Let $C$ be a finitely generated $R$-algebra where $R$ is unital commutative ring. Let $S$ be a simple $C$-module. Show that the annihilator of $S$ in $R$ is a maximal ideal.
What I have tried is: When $C=R$ then it is a direct consequence of the simplicity of $S$ as an $R$-module.
Further, since $S$ is simple then $S$ is cyclic (i.e. $S=Cy$ for nonzero $y\in S$).
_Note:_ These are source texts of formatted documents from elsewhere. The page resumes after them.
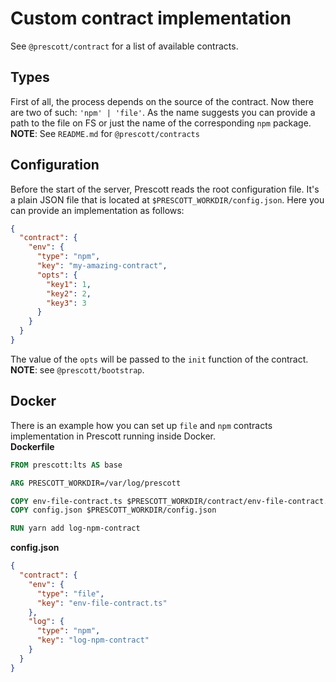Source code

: # Custom contract implementation
See `@prescott/contract` for a list of available contracts.

## Types
First of all, the process depends on the source of the contract. Now there are two of such: `'npm' | 'file'`.
As the name suggests you can provide a path to the file on FS or just the name of the corresponding `npm` package.\
**NOTE**: See `README.md` for `@prescott/contracts`

## Configuration
Before the start of the server, Prescott reads the root configuration file. It's a plain JSON file that is located at
`$PRESCOTT_WORKDIR/config.json`. Here you can provide an implementation as follows:
```json
{
  "contract": {
    "env": {
      "type": "npm",
      "key": "my-amazing-contract",
      "opts": {
        "key1": 1,
        "key2": 2,
        "key3": 3
      }
    }
  }
}
```
The value of the `opts` will be passed to the `init` function of the contract.\
**NOTE**: see `@prescott/bootstrap`.

## Docker
There is an example how you can set up `file` and `npm` contracts implementation in Prescott running inside Docker.\
**Dockerfile**
```dockerfile
FROM prescott:lts AS base

ARG PRESCOTT_WORKDIR=/var/log/prescott

COPY env-file-contract.ts $PRESCOTT_WORKDIR/contract/env-file-contract.ts
COPY config.json $PRESCOTT_WORKDIR/config.json

RUN yarn add log-npm-contract
```
**config.json**
```json
{
  "contract": {
    "env": {
      "type": "file",
      "key": "env-file-contract.ts"
    },
    "log": {
      "type": "npm",
      "key": "log-npm-contract"
    }
  }
}
```
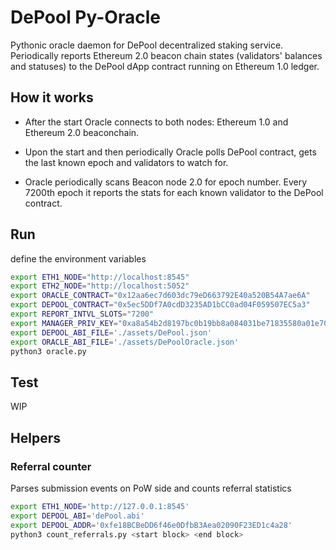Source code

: # DePool Py-Oracle

Pythonic oracle daemon for DePool decentralized staking service. Periodically reports Ethereum 2.0 beacon chain states (validators' balances and statuses) to the DePool dApp contract running on Ethereum 1.0 ledger.

## How it works

* After the start Oracle connects to both nodes: Ethereum 1.0 and Ethereum 2.0 beaconchain.

* Upon the start and then periodically Oracle polls DePool contract, gets the last known epoch and validators to watch for.

* Oracle periodically scans Beacon node 2.0 for epoch number. Every 7200th epoch it reports the stats for each known validator to the DePool contract.

## Run

define the environment variables

```sh
export ETH1_NODE="http://localhost:8545"
export ETH2_NODE="http://localhost:5052"
export ORACLE_CONTRACT="0x12aa6ec7d603dc79eD663792E40a520B54A7ae6A"
export DEPOOL_CONTRACT="0x5ec5DDf7A0cdD3235AD1bCC0ad04F059507EC5a3"
export REPORT_INTVL_SLOTS="7200"
export MANAGER_PRIV_KEY="0xa8a54b2d8197bc0b19bb8a084031be71835580a01e70a45a13babd16c9bc1563"
export DEPOOL_ABI_FILE='./assets/DePool.json'
export ORACLE_ABI_FILE='./assets/DePoolOracle.json'
python3 oracle.py
```

## Test

WIP

## Helpers

### Referral counter

Parses submission events on PoW side and counts referral statistics

```sh
export ETH1_NODE='http://127.0.0.1:8545'
export DEPOOL_ABI='dePool.abi'
export DEPOOL_ADDR='0xfe18BCBeDD6f46e0DfbB3Aea02090F23ED1c4a28'
python3 count_referrals.py <start block> <end block>
```
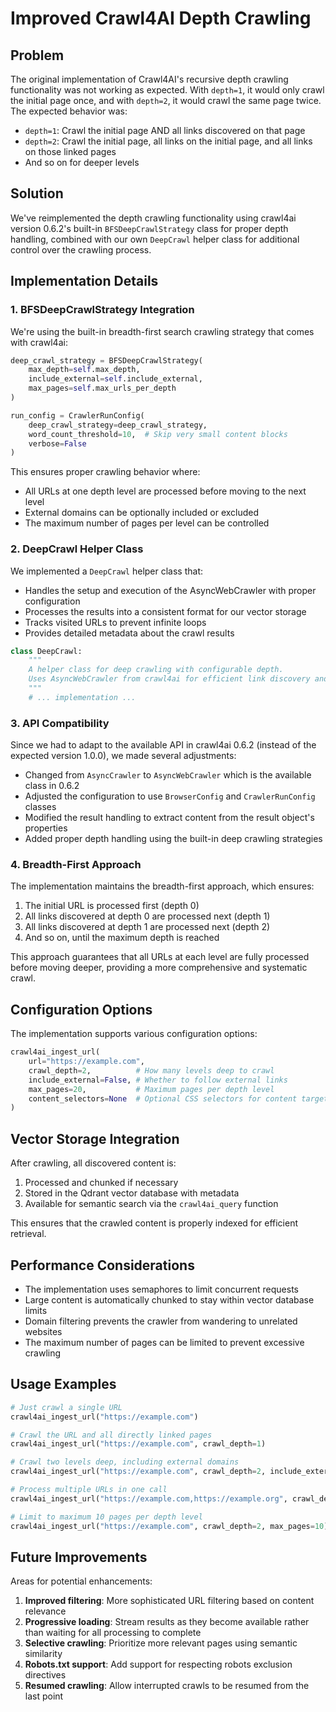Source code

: # Improved Crawl4AI Depth Crawling

## Problem

The original implementation of Crawl4AI's recursive depth crawling functionality was not working as expected. With `depth=1`, it would only crawl the initial page once, and with `depth=2`, it would crawl the same page twice. The expected behavior was:

- `depth=1`: Crawl the initial page AND all links discovered on that page
- `depth=2`: Crawl the initial page, all links on the initial page, and all links on those linked pages
- And so on for deeper levels

## Solution

We've reimplemented the depth crawling functionality using crawl4ai version 0.6.2's built-in `BFSDeepCrawlStrategy` class for proper depth handling, combined with our own `DeepCrawl` helper class for additional control over the crawling process.

## Implementation Details

### 1. BFSDeepCrawlStrategy Integration

We're using the built-in breadth-first search crawling strategy that comes with crawl4ai:

```python
deep_crawl_strategy = BFSDeepCrawlStrategy(
    max_depth=self.max_depth,
    include_external=self.include_external,
    max_pages=self.max_urls_per_depth
)

run_config = CrawlerRunConfig(
    deep_crawl_strategy=deep_crawl_strategy,
    word_count_threshold=10,  # Skip very small content blocks
    verbose=False
)
```

This ensures proper crawling behavior where:
- All URLs at one depth level are processed before moving to the next level
- External domains can be optionally included or excluded
- The maximum number of pages per level can be controlled

### 2. DeepCrawl Helper Class

We implemented a `DeepCrawl` helper class that:

- Handles the setup and execution of the AsyncWebCrawler with proper configuration
- Processes the results into a consistent format for our vector storage
- Tracks visited URLs to prevent infinite loops
- Provides detailed metadata about the crawl results

```python
class DeepCrawl:
    """
    A helper class for deep crawling with configurable depth.
    Uses AsyncWebCrawler from crawl4ai for efficient link discovery and crawling.
    """
    # ... implementation ...
```

### 3. API Compatibility

Since we had to adapt to the available API in crawl4ai 0.6.2 (instead of the expected version 1.0.0), we made several adjustments:

- Changed from `AsyncCrawler` to `AsyncWebCrawler` which is the available class in 0.6.2
- Adjusted the configuration to use `BrowserConfig` and `CrawlerRunConfig` classes
- Modified the result handling to extract content from the result object's properties
- Added proper depth handling using the built-in deep crawling strategies

### 4. Breadth-First Approach

The implementation maintains the breadth-first approach, which ensures:

1. The initial URL is processed first (depth 0)
2. All links discovered at depth 0 are processed next (depth 1)
3. All links discovered at depth 1 are processed next (depth 2)
4. And so on, until the maximum depth is reached

This approach guarantees that all URLs at each level are fully processed before moving deeper, providing a more comprehensive and systematic crawl.

## Configuration Options

The implementation supports various configuration options:

```python
crawl4ai_ingest_url(
    url="https://example.com",
    crawl_depth=2,          # How many levels deep to crawl
    include_external=False, # Whether to follow external links
    max_pages=20,           # Maximum pages per depth level
    content_selectors=None  # Optional CSS selectors for content targeting
)
```

## Vector Storage Integration

After crawling, all discovered content is:

1. Processed and chunked if necessary
2. Stored in the Qdrant vector database with metadata
3. Available for semantic search via the `crawl4ai_query` function

This ensures that the crawled content is properly indexed for efficient retrieval.

## Performance Considerations

- The implementation uses semaphores to limit concurrent requests
- Large content is automatically chunked to stay within vector database limits
- Domain filtering prevents the crawler from wandering to unrelated websites
- The maximum number of pages can be limited to prevent excessive crawling

## Usage Examples

```python
# Just crawl a single URL
crawl4ai_ingest_url("https://example.com")

# Crawl the URL and all directly linked pages
crawl4ai_ingest_url("https://example.com", crawl_depth=1)

# Crawl two levels deep, including external domains
crawl4ai_ingest_url("https://example.com", crawl_depth=2, include_external=True)

# Process multiple URLs in one call
crawl4ai_ingest_url("https://example.com,https://example.org", crawl_depth=1)

# Limit to maximum 10 pages per depth level
crawl4ai_ingest_url("https://example.com", crawl_depth=2, max_pages=10)
```

## Future Improvements

Areas for potential enhancements:

1. **Improved filtering**: More sophisticated URL filtering based on content relevance
2. **Progressive loading**: Stream results as they become available rather than waiting for all processing to complete
3. **Selective crawling**: Prioritize more relevant pages using semantic similarity
4. **Robots.txt support**: Add support for respecting robots exclusion directives
5. **Resumed crawling**: Allow interrupted crawls to be resumed from the last point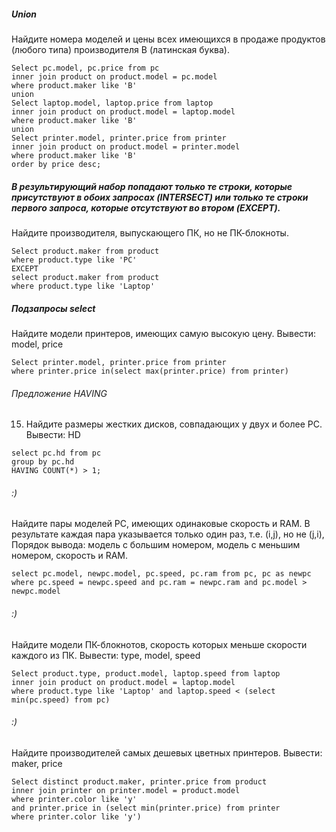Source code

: ##### Union
Найдите номера моделей и цены всех имеющихся в продаже продуктов (любого типа) производителя B (латинская буква).
```
Select pc.model, pc.price from pc 
inner join product on product.model = pc.model
where product.maker like 'B'
union 
Select laptop.model, laptop.price from laptop 
inner join product on product.model = laptop.model
where product.maker like 'B'
union 
Select printer.model, printer.price from printer 
inner join product on product.model = printer.model
where product.maker like 'B'
order by price desc;
```


##### В результирующий набор попадают только те строки, которые присутствуют в обоих запросах (INTERSECT) или только те строки первого запроса, которые отсутствуют во втором (EXCEPT).
Найдите производителя, выпускающего ПК, но не ПК-блокноты.
```
Select product.maker from product
where product.type like 'PC'
EXCEPT
select product.maker from product
where product.type like 'Laptop'
```

##### Подзапросы select
Найдите модели принтеров, имеющих самую высокую цену. Вывести: model, price
```
Select printer.model, printer.price from printer
where printer.price in(select max(printer.price) from printer)
```

###### Предложение HAVING
15. Найдите размеры жестких дисков, совпадающих у двух и более PC. Вывести: HD
```
select pc.hd from pc
group by pc.hd
HAVING COUNT(*) > 1;
```

###### :)
Найдите пары моделей PC, имеющих одинаковые скорость и RAM. В результате каждая пара указывается только один раз, т.е. (i,j), но не (j,i), Порядок вывода: модель с большим номером, модель с меньшим номером, скорость и RAM.
```
select pc.model, newpc.model, pc.speed, pc.ram from pc, pc as newpc
where pc.speed = newpc.speed and pc.ram = newpc.ram and pc.model > newpc.model
```

###### :)
Найдите модели ПК-блокнотов, скорость которых меньше скорости каждого из ПК.
Вывести: type, model, speed
```
Select product.type, product.model, laptop.speed from laptop
inner join product on product.model = laptop.model
where product.type like 'Laptop' and laptop.speed < (select min(pc.speed) from pc)
```

###### :)
Найдите производителей самых дешевых цветных принтеров. Вывести: maker, price
```
Select distinct product.maker, printer.price from product
inner join printer on printer.model = product.model
where printer.color like 'y' 
and printer.price in (select min(printer.price) from printer
where printer.color like 'y')
```
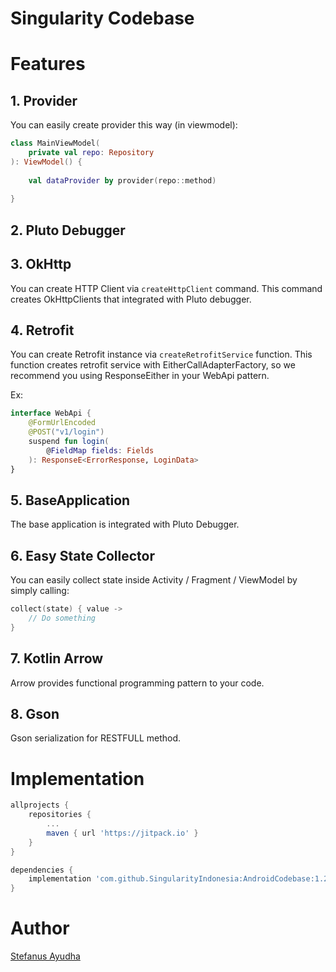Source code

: # Singularity Codebase

# Features
## 1. Provider
You can easily create provider this way (in viewmodel):
```kotlin
class MainViewModel(
    private val repo: Repository
): ViewModel() {
    
    val dataProvider by provider(repo::method)
    
}
```

## 2. Pluto Debugger

## 3. OkHttp
You can create HTTP Client via `createHttpClient` command. This command creates OkHttpClients that integrated with Pluto debugger.

## 4. Retrofit
You can create Retrofit instance via `createRetrofitService` function. This function creates retrofit service with EitherCallAdapterFactory,
so we recommend you using ResponseEither in your WebApi pattern.

Ex:
```kotlin
interface WebApi {
    @FormUrlEncoded
    @POST("v1/login")
    suspend fun login(
        @FieldMap fields: Fields
    ): ResponseE<ErrorResponse, LoginData>
}
```

## 5. BaseApplication 
The base application is integrated with Pluto Debugger.

## 6. Easy State Collector 
You can easily collect state inside Activity / Fragment / ViewModel by simply calling:
```kotlin
collect(state) { value ->
    // Do something
}
```

## 7. Kotlin Arrow
Arrow provides functional programming pattern to your code.

## 8. Gson
Gson serialization for RESTFULL method.



# Implementation
```groovy
allprojects {
    repositories {
        ...
        maven { url 'https://jitpack.io' }
    }
}

dependencies {
    implementation 'com.github.SingularityIndonesia:AndroidCodebase:1.2.0'
}
```

# Author
[Stefanus Ayudha](https://github.com/stefanusayudha)

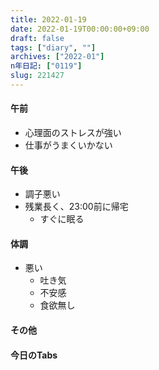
 ```yaml
---
title: 2022-01-19
date: 2022-01-19T00:00:00+09:00
draft: false
tags: ["diary", ""]
archives: ["2022-01"]
n年日記: ["0119"]
slug: 221427
---
```

#### 午前
- 心理面のストレスが強い
- 仕事がうまくいかない
#### 午後
- 調子悪い
- 残業長く、23:00前に帰宅
  - すぐに眠る
#### 体調
- 悪い
  - 吐き気
  - 不安感
  - 食欲無し
#### その他
#### 今日のTabs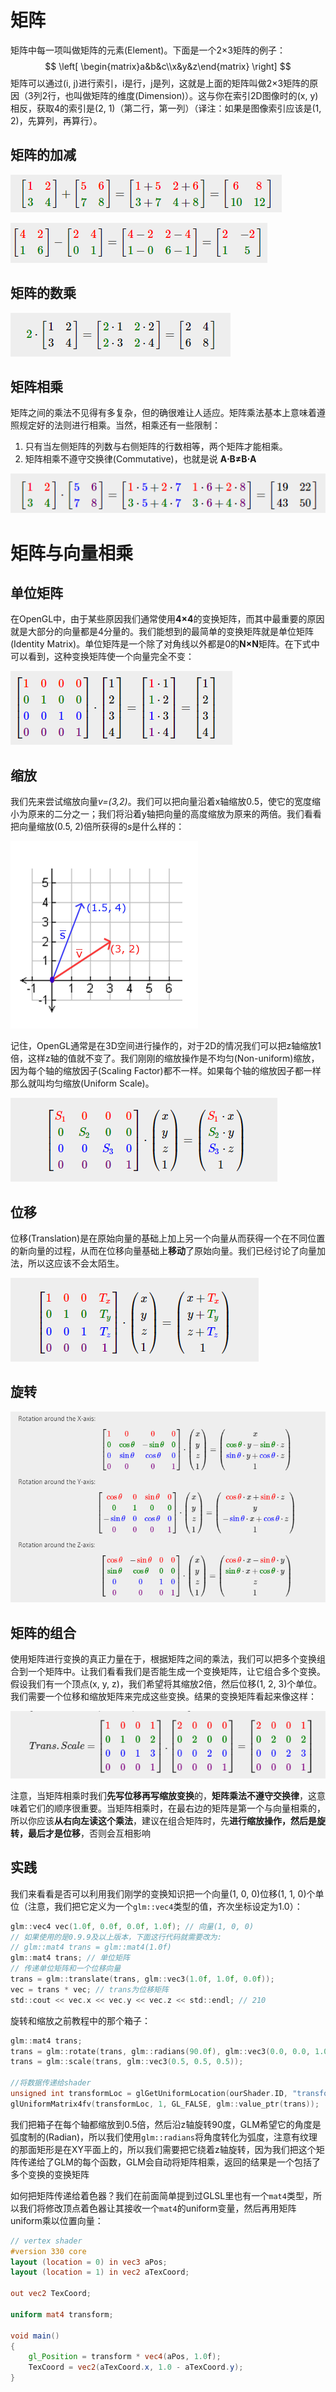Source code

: # 矩阵

矩阵中每一项叫做矩阵的元素(Element)。下面是一个2×3矩阵的例子：
$$
\left[ \begin{matrix}a&b&c\\x&y&z\end{matrix} \right]
$$
矩阵可以通过(i, j)进行索引，i是行，j是列，这就是上面的矩阵叫做2×3矩阵的原因（3列2行，也叫做矩阵的维度(Dimension)）。这与你在索引2D图像时的(x, y)相反，获取4的索引是(2, 1)（第二行，第一列）（译注：如果是图像索引应该是(1, 2)，先算列，再算行）。

## 矩阵的加减

![](matrice_add.png)

![](matrice_sub.png)

## 矩阵的数乘

![](matrice_scalar.png)



## 矩阵相乘

矩阵之间的乘法不见得有多复杂，但的确很难让人适应。矩阵乘法基本上意味着遵照规定好的法则进行相乘。当然，相乘还有一些限制：

1. 只有当左侧矩阵的列数与右侧矩阵的行数相等，两个矩阵才能相乘。
2. 矩阵相乘不遵守交换律(Commutative)，也就是说 **A⋅B≠B⋅A**

![](matrice_mul_1.png)

# 矩阵与向量相乘

## 单位矩阵

在OpenGL中，由于某些原因我们通常使用**4×4**的变换矩阵，而其中最重要的原因就是大部分的向量都是4分量的。我们能想到的最简单的变换矩阵就是单位矩阵(Identity Matrix)。单位矩阵是一个除了对角线以外都是0的**N×N**矩阵。在下式中可以看到，这种变换矩阵使一个向量完全不变：

![](matrix_identity.png)

## 缩放

我们先来尝试缩放向量*v=(3,2)*。我们可以把向量沿着x轴缩放0.5，使它的宽度缩小为原来的二分之一；我们将沿着y轴把向量的高度缩放为原来的两倍。我们看看把向量缩放(0.5, 2)倍所获得的*s*是什么样的：

![](vectors_scale.png)

记住，OpenGL通常是在3D空间进行操作的，对于2D的情况我们可以把z轴缩放1倍，这样z轴的值就不变了。我们刚刚的缩放操作是不均匀(Non-uniform)缩放，因为每个轴的缩放因子(Scaling Factor)都不一样。如果每个轴的缩放因子都一样那么就叫均匀缩放(Uniform Scale)。

![](vectors_scale_1.png)

## 位移

位移(Translation)是在原始向量的基础上加上另一个向量从而获得一个在不同位置的新向量的过程，从而在位移向量基础上**移动**了原始向量。我们已经讨论了向量加法，所以这应该不会太陌生。

![](vectors_translate.png)

## 旋转

![](vectors_rotation.png)

## 矩阵的组合

使用矩阵进行变换的真正力量在于，根据矩阵之间的乘法，我们可以把多个变换组合到一个矩阵中。让我们看看我们是否能生成一个变换矩阵，让它组合多个变换。假设我们有一个顶点(x, y, z)，我们希望将其缩放2倍，然后位移(1, 2, 3)个单位。我们需要一个位移和缩放矩阵来完成这些变换。结果的变换矩阵看起来像这样：

![](matrice_combining.png)

注意，当矩阵相乘时我们**先写位移再写缩放变换**的，**矩阵乘法不遵守交换律**，这意味着它们的顺序很重要。当矩阵相乘时，在最右边的矩阵是第一个与向量相乘的，所以你应该**从右向左读这个乘法**，建议在组合矩阵时，先**进行缩放操作，然后是旋转，最后才是位移**，否则会互相影响

## 实践

我们来看看是否可以利用我们刚学的变换知识把一个向量(1, 0, 0)位移(1, 1, 0)个单位（注意，我们把它定义为一个`glm::vec4`类型的值，齐次坐标设定为1.0）：

```c
glm::vec4 vec(1.0f, 0.0f, 0.0f, 1.0f); // 向量(1, 0, 0)
// 如果使用的是0.9.9及以上版本，下面这行代码就需要改为:
// glm::mat4 trans = glm::mat4(1.0f)
glm::mat4 trans; // 单位矩阵
// 传递单位矩阵和一个位移向量
trans = glm::translate(trans, glm::vec3(1.0f, 1.0f, 0.0f)); 
vec = trans * vec; // trans为位移矩阵
std::cout << vec.x << vec.y << vec.z << std::endl; // 210
```

旋转和缩放之前教程中的那个箱子：

```c
glm::mat4 trans;
trans = glm::rotate(trans, glm::radians(90.0f), glm::vec3(0.0, 0.0, 1.0));
trans = glm::scale(trans, glm::vec3(0.5, 0.5, 0.5)); 

//将数据传递给shader
unsigned int transformLoc = glGetUniformLocation(ourShader.ID, "transform");
glUniformMatrix4fv(transformLoc, 1, GL_FALSE, glm::value_ptr(trans));
```

我们把箱子在每个轴都缩放到0.5倍，然后沿z轴旋转90度，GLM希望它的角度是弧度制的(Radian)，所以我们使用`glm::radians`将角度转化为弧度，注意有纹理的那面矩形是在XY平面上的，所以我们需要把它绕着z轴旋转，因为我们把这个矩阵传递给了GLM的每个函数，GLM会自动将矩阵相乘，返回的结果是一个包括了多个变换的变换矩阵

如何把矩阵传递给着色器？我们在前面简单提到过GLSL里也有一个`mat4`类型，所以我们将修改顶点着色器让其接收一个`mat4`的uniform变量，然后再用矩阵uniform乘以位置向量：

```glsl
// vertex shader
#version 330 core
layout (location = 0) in vec3 aPos;
layout (location = 1) in vec2 aTexCoord;

out vec2 TexCoord;

uniform mat4 transform;

void main()
{
    gl_Position = transform * vec4(aPos, 1.0f);
    TexCoord = vec2(aTexCoord.x, 1.0 - aTexCoord.y);
}
```

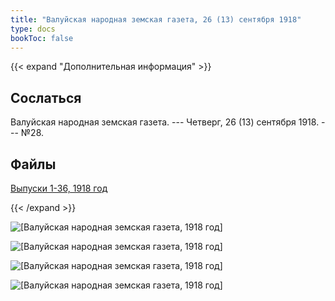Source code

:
```yaml
---
title: "Валуйская народная земская газета, 26 (13) сентября 1918"
type: docs
bookToc: false
---
```


{{< expand "Дополнительная информация" >}}
## Сослаться
Валуйская народная земская газета. --- Четверг, 26 (13) сентября 1918. --- №28.

## Файлы
[Выпуски 1-36, 1918 год](https://www.dropbox.com/sh/y1y6ee755w9d7ne/AACn7mJSdbUS84WlRiocceIha?dl=0)

{{< /expand >}}

![[Валуйская народная земская газета, 1918 год]](/static/img/papers/1918_№28.jpg)

![[Валуйская народная земская газета, 1918 год]](/static/img/papers/1918_№28_p2.jpg)

![[Валуйская народная земская газета, 1918 год]](/static/img/papers/1918_№28_p3.jpg)

![[Валуйская народная земская газета, 1918 год]](/static/img/papers/1918_№28_p4.jpg)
Consider the map $$f: C \to S$$ $$c \mapsto cy$$
Then $\ker(f)$ is the annihilator of $S$ in $C$ and $\ker(f) \cap R$ is the annihilator of $S$ in $R$. I have shown that it is an ideal of $R$ but I have no idea to continue showing the maximality. Is it a true direction or is there anything else I should consider to show the maximality?
Best Answer
I got an idea : If we restrict the map $f: C \to S$ on $R$. Then we have an isomorphism between $f(R)=Ry$ and the quotient $R/(\ker(f) \cap R)$, where $\ker(f) \cap R$ is the annihilator of $S$ in $R$.
So to show $R/(\ker(f) \cap R)$ is maximal, it is enough to show that $Ry$ is simple as an $R$-module. Let $ry \in Ry$ be a nonzero element. Then clearly $Ry$ contains $\langle ry \rangle$ as $R$-modules. Conversely, since $ry \in Ry \subset S$ is nonzero, $\langle ry \rangle = S \supset Ry$. So $Ry = \langle ry \rangle$ for any nonzero $ry \in Ry$. Hnece $Ry$ is simple and $R/(\ker(f) \cap R)$ is maximal.
Please let me know if there is ambiguity in my answer.